→ REQUIRED ACTION
Please repeat the data exactly. Any picture in it stays out.
Top of RAW DATA
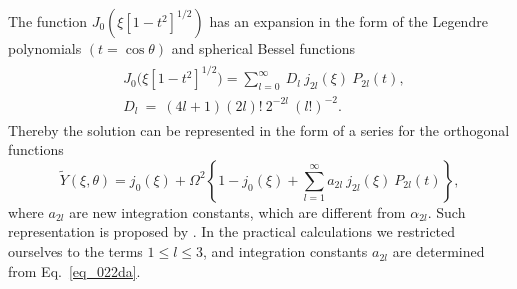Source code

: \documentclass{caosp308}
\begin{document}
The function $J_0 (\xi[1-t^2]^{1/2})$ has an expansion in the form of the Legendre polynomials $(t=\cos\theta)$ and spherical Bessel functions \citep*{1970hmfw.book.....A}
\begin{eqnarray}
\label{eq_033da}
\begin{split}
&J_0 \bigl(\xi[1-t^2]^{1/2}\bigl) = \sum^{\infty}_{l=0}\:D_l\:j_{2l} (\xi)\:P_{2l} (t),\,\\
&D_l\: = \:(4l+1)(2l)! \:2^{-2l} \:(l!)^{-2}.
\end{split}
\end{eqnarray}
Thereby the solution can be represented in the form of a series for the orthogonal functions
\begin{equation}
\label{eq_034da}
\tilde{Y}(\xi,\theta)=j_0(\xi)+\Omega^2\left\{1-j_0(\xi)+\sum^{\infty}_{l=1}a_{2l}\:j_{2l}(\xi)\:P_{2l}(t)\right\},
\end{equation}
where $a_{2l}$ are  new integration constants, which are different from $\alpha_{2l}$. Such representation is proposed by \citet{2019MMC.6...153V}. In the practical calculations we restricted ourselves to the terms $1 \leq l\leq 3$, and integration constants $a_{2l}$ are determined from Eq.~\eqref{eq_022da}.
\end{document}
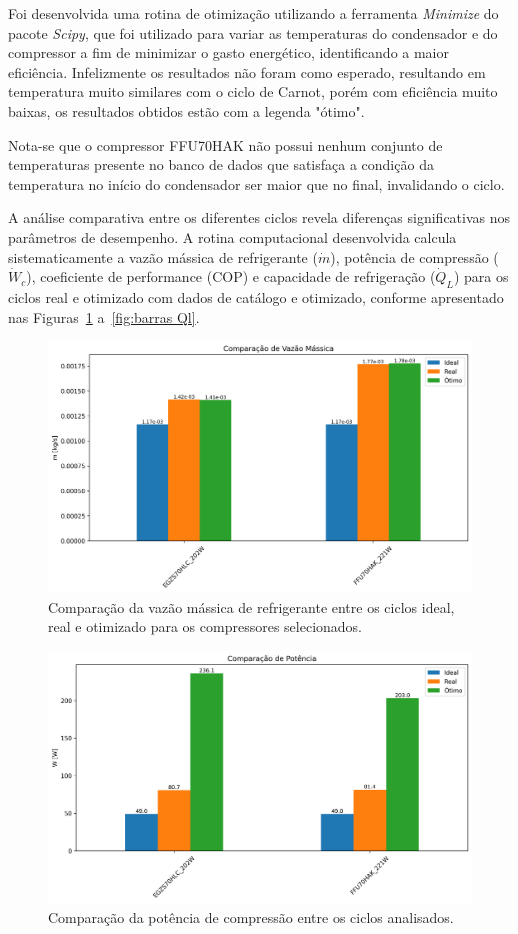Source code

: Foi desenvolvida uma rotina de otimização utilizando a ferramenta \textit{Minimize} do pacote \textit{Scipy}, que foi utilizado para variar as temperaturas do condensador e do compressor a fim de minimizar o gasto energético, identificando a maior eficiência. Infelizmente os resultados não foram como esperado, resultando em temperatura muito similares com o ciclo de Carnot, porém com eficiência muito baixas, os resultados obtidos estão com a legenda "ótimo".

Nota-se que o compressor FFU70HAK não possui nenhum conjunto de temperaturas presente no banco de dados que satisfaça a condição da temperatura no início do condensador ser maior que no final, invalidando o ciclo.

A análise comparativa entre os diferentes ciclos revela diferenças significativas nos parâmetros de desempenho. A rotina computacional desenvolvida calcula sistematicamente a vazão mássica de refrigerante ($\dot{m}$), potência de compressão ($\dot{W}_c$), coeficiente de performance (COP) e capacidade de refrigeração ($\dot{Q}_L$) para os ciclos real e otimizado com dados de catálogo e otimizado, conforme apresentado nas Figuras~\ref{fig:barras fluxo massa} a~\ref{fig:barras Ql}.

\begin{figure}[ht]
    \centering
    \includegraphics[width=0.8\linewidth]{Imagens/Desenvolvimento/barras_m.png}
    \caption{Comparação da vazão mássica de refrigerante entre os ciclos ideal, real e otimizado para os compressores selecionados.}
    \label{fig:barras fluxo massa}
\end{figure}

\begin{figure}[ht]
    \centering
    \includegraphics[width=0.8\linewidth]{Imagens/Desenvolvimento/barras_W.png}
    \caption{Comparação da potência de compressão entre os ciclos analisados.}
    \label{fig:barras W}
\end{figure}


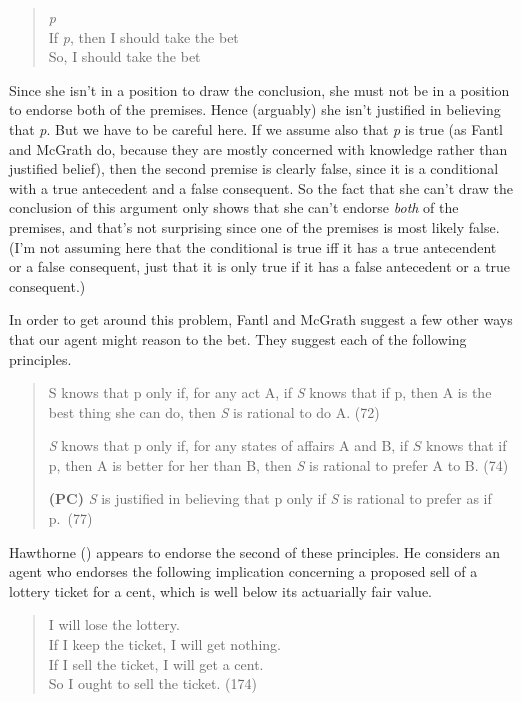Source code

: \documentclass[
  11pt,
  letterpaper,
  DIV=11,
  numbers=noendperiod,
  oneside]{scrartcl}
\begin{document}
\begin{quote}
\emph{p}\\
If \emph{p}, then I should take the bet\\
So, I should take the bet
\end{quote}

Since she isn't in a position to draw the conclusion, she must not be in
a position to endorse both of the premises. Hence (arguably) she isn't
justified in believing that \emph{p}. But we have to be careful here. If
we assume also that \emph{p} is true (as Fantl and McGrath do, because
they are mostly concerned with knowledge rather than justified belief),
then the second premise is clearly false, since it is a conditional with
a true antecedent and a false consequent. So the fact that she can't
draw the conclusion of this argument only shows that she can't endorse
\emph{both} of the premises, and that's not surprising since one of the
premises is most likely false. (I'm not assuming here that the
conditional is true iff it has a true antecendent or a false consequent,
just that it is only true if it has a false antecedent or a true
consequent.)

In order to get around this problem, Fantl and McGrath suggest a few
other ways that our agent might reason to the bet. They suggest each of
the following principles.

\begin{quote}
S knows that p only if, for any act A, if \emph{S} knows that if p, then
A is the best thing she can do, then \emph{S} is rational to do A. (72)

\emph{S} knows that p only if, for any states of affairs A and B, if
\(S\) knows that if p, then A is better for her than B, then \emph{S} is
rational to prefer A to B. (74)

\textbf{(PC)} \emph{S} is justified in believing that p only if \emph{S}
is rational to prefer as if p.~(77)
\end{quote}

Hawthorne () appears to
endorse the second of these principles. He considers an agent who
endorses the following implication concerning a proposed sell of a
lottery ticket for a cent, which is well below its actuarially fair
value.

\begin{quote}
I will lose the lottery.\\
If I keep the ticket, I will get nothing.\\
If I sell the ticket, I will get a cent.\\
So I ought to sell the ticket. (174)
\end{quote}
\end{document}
Bottom of RAW DATA
→ THE ANSWER
Source code

: \documentclass{caosp308}
\begin{document}
The function $J_0 (\xi[1-t^2]^{1/2})$ has an expansion in the form of the Legendre polynomials $(t=\cos\theta)$ and spherical Bessel functions \citep*{1970hmfw.book.....A}
\begin{eqnarray}
\label{eq_033da}
\begin{split}
&J_0 \bigl(\xi[1-t^2]^{1/2}\bigl) = \sum^{\infty}_{l=0}\:D_l\:j_{2l} (\xi)\:P_{2l} (t),\,\\
&D_l\: = \:(4l+1)(2l)! \:2^{-2l} \:(l!)^{-2}.
\end{split}
\end{eqnarray}
Thereby the solution can be represented in the form of a series for the orthogonal functions
\begin{equation}
\label{eq_034da}
\tilde{Y}(\xi,\theta)=j_0(\xi)+\Omega^2\left\{1-j_0(\xi)+\sum^{\infty}_{l=1}a_{2l}\:j_{2l}(\xi)\:P_{2l}(t)\right\},
\end{equation}
where $a_{2l}$ are  new integration constants, which are different from $\alpha_{2l}$. Such representation is proposed by \citet{2019MMC.6...153V}. In the practical calculations we restricted ourselves to the terms $1 \leq l\leq 3$, and integration constants $a_{2l}$ are determined from Eq.~\eqref{eq_022da}.
\end{document}
Source code

: Foi desenvolvida uma rotina de otimização utilizando a ferramenta \textit{Minimize} do pacote \textit{Scipy}, que foi utilizado para variar as temperaturas do condensador e do compressor a fim de minimizar o gasto energético, identificando a maior eficiência. Infelizmente os resultados não foram como esperado, resultando em temperatura muito similares com o ciclo de Carnot, porém com eficiência muito baixas, os resultados obtidos estão com a legenda "ótimo".

Nota-se que o compressor FFU70HAK não possui nenhum conjunto de temperaturas presente no banco de dados que satisfaça a condição da temperatura no início do condensador ser maior que no final, invalidando o ciclo.

A análise comparativa entre os diferentes ciclos revela diferenças significativas nos parâmetros de desempenho. A rotina computacional desenvolvida calcula sistematicamente a vazão mássica de refrigerante ($\dot{m}$), potência de compressão ($\dot{W}_c$), coeficiente de performance (COP) e capacidade de refrigeração ($\dot{Q}_L$) para os ciclos real e otimizado com dados de catálogo e otimizado, conforme apresentado nas Figuras~\ref{fig:barras fluxo massa} a~\ref{fig:barras Ql}.

\begin{figure}[ht]
    \centering
    \includegraphics[width=0.8\linewidth]{Imagens/Desenvolvimento/barras_m.png}
    \caption{Comparação da vazão mássica de refrigerante entre os ciclos ideal, real e otimizado para os compressores selecionados.}
    \label{fig:barras fluxo massa}
\end{figure}

\begin{figure}[ht]
    \centering
    \includegraphics[width=0.8\linewidth]{Imagens/Desenvolvimento/barras_W.png}
    \caption{Comparação da potência de compressão entre os ciclos analisados.}
    \label{fig:barras W}
\end{figure}


Source code

: \documentclass[
  11pt,
  letterpaper,
  DIV=11,
  numbers=noendperiod,
  oneside]{scrartcl}
\begin{document}
\begin{quote}
\emph{p}\\
If \emph{p}, then I should take the bet\\
So, I should take the bet
\end{quote}

Since she isn't in a position to draw the conclusion, she must not be in
a position to endorse both of the premises. Hence (arguably) she isn't
justified in believing that \emph{p}. But we have to be careful here. If
we assume also that \emph{p} is true (as Fantl and McGrath do, because
they are mostly concerned with knowledge rather than justified belief),
then the second premise is clearly false, since it is a conditional with
a true antecedent and a false consequent. So the fact that she can't
draw the conclusion of this argument only shows that she can't endorse
\emph{both} of the premises, and that's not surprising since one of the
premises is most likely false. (I'm not assuming here that the
conditional is true iff it has a true antecendent or a false consequent,
just that it is only true if it has a false antecedent or a true
consequent.)

In order to get around this problem, Fantl and McGrath suggest a few
other ways that our agent might reason to the bet. They suggest each of
the following principles.

\begin{quote}
S knows that p only if, for any act A, if \emph{S} knows that if p, then
A is the best thing she can do, then \emph{S} is rational to do A. (72)

\emph{S} knows that p only if, for any states of affairs A and B, if
\(S\) knows that if p, then A is better for her than B, then \emph{S} is
rational to prefer A to B. (74)

\textbf{(PC)} \emph{S} is justified in believing that p only if \emph{S}
is rational to prefer as if p.~(77)
\end{quote}

Hawthorne () appears to
endorse the second of these principles. He considers an agent who
endorses the following implication concerning a proposed sell of a
lottery ticket for a cent, which is well below its actuarially fair
value.

\begin{quote}
I will lose the lottery.\\
If I keep the ticket, I will get nothing.\\
If I sell the ticket, I will get a cent.\\
So I ought to sell the ticket. (174)
\end{quote}
\end{document}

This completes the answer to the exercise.